Quand un peuple est livré à toutes les fureurs des commotions populaires, ce ne sont pas ses emportements qu’on redoute ; on n’a pas peur du mal présent, mais on craint ses résultats pour l’avenir ; on tremble de voir un tyran s’élever du sein des désordres. Sous les mauvais princes, c’est le contraire que l’on redoute ; c’est le mal présent qui fait trembler ; l’espoir est tout dans l’avenir ; les hommes espèrent que de ses excès pourra naître la liberté. Ainsi, la différence de l’un à l’autre est marquée par celle de la crainte et de l’espérance.

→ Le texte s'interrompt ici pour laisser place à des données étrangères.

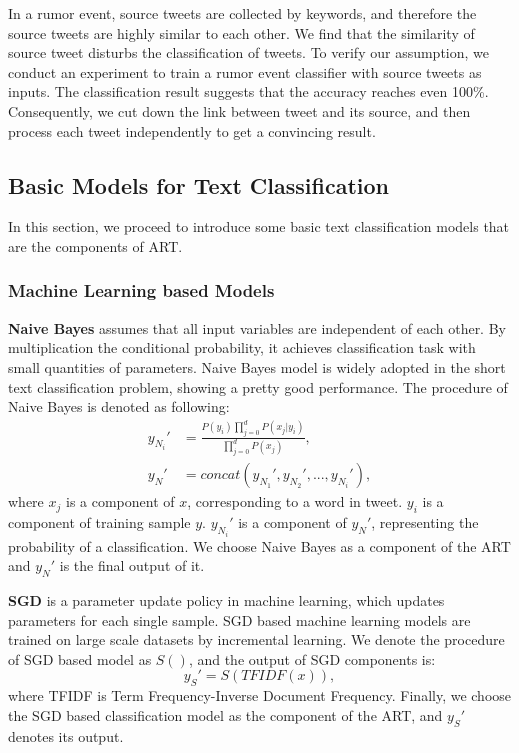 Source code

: In a rumor event, source tweets are collected by keywords, and therefore the source tweets are highly similar to each other. We find that the similarity of source tweet disturbs the classification of tweets. To verify our assumption, we conduct an experiment to train a rumor event classifier with source tweets as inputs. The classification result suggests that the accuracy reaches even 100\%. Consequently, we cut down the link between tweet and its source, and then process each tweet independently to get a convincing result. 

\subsection{Basic Models for Text Classification}
\label{sec:deeplearning_model} 
In this section, we proceed to introduce some basic text classification models that are the components of ART.

\subsubsection{Machine Learning based Models}
\textbf{Naive Bayes} \cite{DBLP:journals/ml/DomingosP97} assumes that all input variables are independent of each other. By multiplication the conditional probability, it achieves classification task with small quantities of parameters. Naive Bayes model is widely adopted in the short text classification problem, showing a pretty good performance. The procedure of Naive Bayes is denoted as following:
\begin{align}\label{eq:nb}
y_{N_{i}}' &= \frac{P(y_i)\prod_{j = 0}^d P(x_j|y_i)}{\prod_{j = 0}^d P(x_j)},\\
y_N' &= concat(y_{N_{1}}',y_{N_{2}}',..., y_{N_{i}}'),
\end{align}
where $x_j$ is a component of $x$, corresponding to a word in tweet.  $y_i$ is a component of training sample $y$. $y_{N_{i}}'$ is a component of $y_N'$, representing the probability of a classification. We choose Naive Bayes as  a component of the ART and  $y_N'$ is the final output of it.

\textbf{SGD} \cite{avriel2003nonlinear} is a parameter update policy in machine learning, which updates parameters for each single sample. SGD based machine learning models are trained on large scale datasets by incremental learning. We denote the procedure of SGD based model as $S()$, and the output of SGD components is:
\begin{equation}\label{eq:sgd}
y_S' = S(TFIDF(x)),
\end{equation}
where TFIDF is Term Frequency-Inverse Document Frequency. Finally, we choose the SGD based classification model as the component of the ART, and $y_S'$ denotes its output.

La cruauté de la multitude s’exerce sur ceux qu’elle soupçonne de vouloir usurper le bien de tous ; celle du prince poursuit tous ceux qu’il regarde comme ennemis de son bien particulier. Mais l’opinion défavorable que l’on a du peuple ne prend sa source que dans la liberté avec laquelle on en dit du mal sans crainte, même lorsque c’est lui qui gouverne ; au lieu qu’on ne peut parler des princes sans mille dangers et sans s’environner de mille précautions.

Je ne crois donc pas inutile, puisque mon sujet m’y conduit, d’examiner dans le chapitre suivant quelles sont les alliances sur lesquelles on peut le plus s’appuyer, ou celles que l’on fait avec une république, ou celles que l’on contracte avec un prince.